Rust in Python part 2: more detailed example

2024-10-30

After the instructions on setting up Maturin for the "simple" Fibonacci example, you might have questions how well this generalizes to bigger actual problems. Of course, the answer will be "it depends", and to get some more intuition on what it might depend on, let's first look into a bigger example that is still not an actual problem: day 5 of Advent of Code 2018.

What is Advent of Code?

First, in case you don't know: what is Advent of Code? It is a yearly fun coding event in which every day gives a new two-part programming puzzle to solve for all days from December 1st to 25th. Sometimes the problems themselves are already the challenge to solve (like finding a good algorithm with the right assumptions - that would be mostly language-agnostic). But other days, especially in the beginning, can be easy or difficult depending on what restrictions you put on yourself. Throughout my participation, I had several phases of my focus:

"Pure Python" focus, after years of mostly working in pandas and numpy for these kind of steps
Integrating more and more of itertools, functools and collections into my solutions
Getting all the backlog of old years (before I joined) done
Converting some of these puzzles to pure Rust or Rust-in-Python versions

You can see that there can be plenty of ways to approach this, depending on what you want to improve. Do you want to write very clean code to make sure you are used to that for work-related coding tasks? Feel free to do that. Do you instead want to write the most unreadable, undocumented code ever, simply because you can? Sure, go ahead. I would set a goal and/or some restrictions in order to learn or develop some skills, but don't make it to hard since it should also still be something you can find fun.

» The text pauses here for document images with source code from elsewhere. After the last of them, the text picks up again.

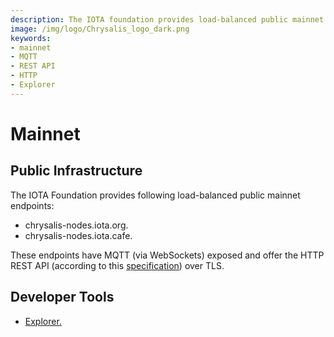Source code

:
 ```yaml
---
description: The IOTA foundation provides load-balanced public mainnet endpoints, with MQTT and the HTTP REST API enabled. 
image: /img/logo/Chrysalis_logo_dark.png
keywords:
- mainnet
- MQTT
- REST API
- HTTP
- Explorer
---
```

# Mainnet

## Public Infrastructure

The IOTA Foundation provides following load-balanced public mainnet endpoints:

- chrysalis-nodes.iota.org.
- chrysalis-nodes.iota.cafe.

These endpoints have MQTT (via WebSockets) exposed and offer the HTTP REST API (according to this [specification](https://editor.swagger.io/?url=https://raw.githubusercontent.com/rufsam/protocol-rfcs/master/text/0026-rest-api/0026-rest-api.yaml))
over TLS.

## Developer Tools

- [Explorer.](https://explorer.iota.org/mainnet)

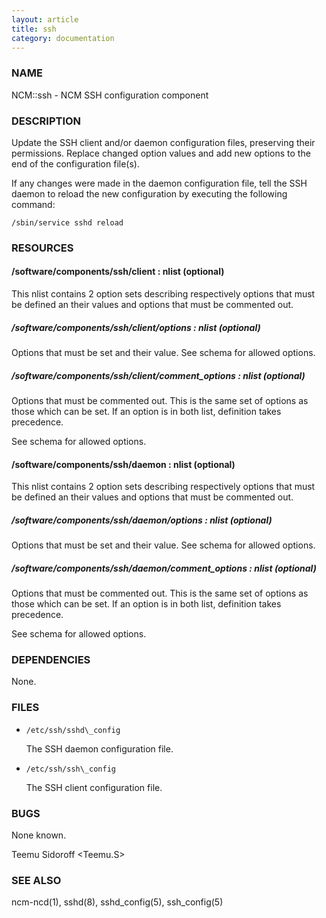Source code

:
 ```yaml
---
layout: article
title: ssh
category: documentation
---
```

### NAME

NCM::ssh - NCM SSH configuration component

### DESCRIPTION

Update the SSH client and/or daemon configuration files, preserving their
permissions. Replace changed option values and add new options to the end of the
configuration file(s).

If any changes were made in the daemon configuration file, tell the SSH daemon to
reload the new configuration by executing the following command:

    /sbin/service sshd reload

### RESOURCES

#### /software/components/ssh/client : nlist (optional)

This nlist contains 2 option sets describing respectively options that must be defined 
an their values and options that must be commented out.

##### /software/components/ssh/client/options : nlist (optional)

Options that must be set and their value. See schema for allowed options.

##### /software/components/ssh/client/comment\_options : nlist (optional)

Options that must be commented out. This is the same set of options as those which can be
set. If an option is in both list, definition takes precedence.

See schema for allowed options.

#### /software/components/ssh/daemon : nlist (optional)

This nlist contains 2 option sets describing respectively options that must be defined 
an their values and options that must be commented out.

##### /software/components/ssh/daemon/options : nlist (optional)

Options that must be set and their value. See schema for allowed options.

##### /software/components/ssh/daemon/comment\_options : nlist (optional)

Options that must be commented out. This is the same set of options as those which can be
set. If an option is in both list, definition takes precedence.

See schema for allowed options.

### DEPENDENCIES

None.

### FILES

- `/etc/ssh/sshd\_config`

    The SSH daemon configuration file.

- `/etc/ssh/ssh\_config`

    The SSH client configuration file.

### BUGS

None known.

Teemu Sidoroff <Teemu.S>

### SEE ALSO

ncm-ncd(1), sshd(8), sshd\_config(5), ssh\_config(5)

So.. what is the problem on day 5 of 2018?

Of course, if you plan on still doing the 2018 run of the event, this page will contain spoilers. I don't think this matters much for day 5, but reading on is your own choice.

Day 5 deals with a fictional version of polymerization, which is represented here by a long string of letters being reduced by removing subsequent lowercase and uppercase letters of the same type (so 'Aa' or 'rR'). After removing one such combination, the surrounding letters might form a new pair that can be removed. At some point, no letters remain that are immediately next to the same letter but in the opposite case, and the length of that result gives the answer... for part a.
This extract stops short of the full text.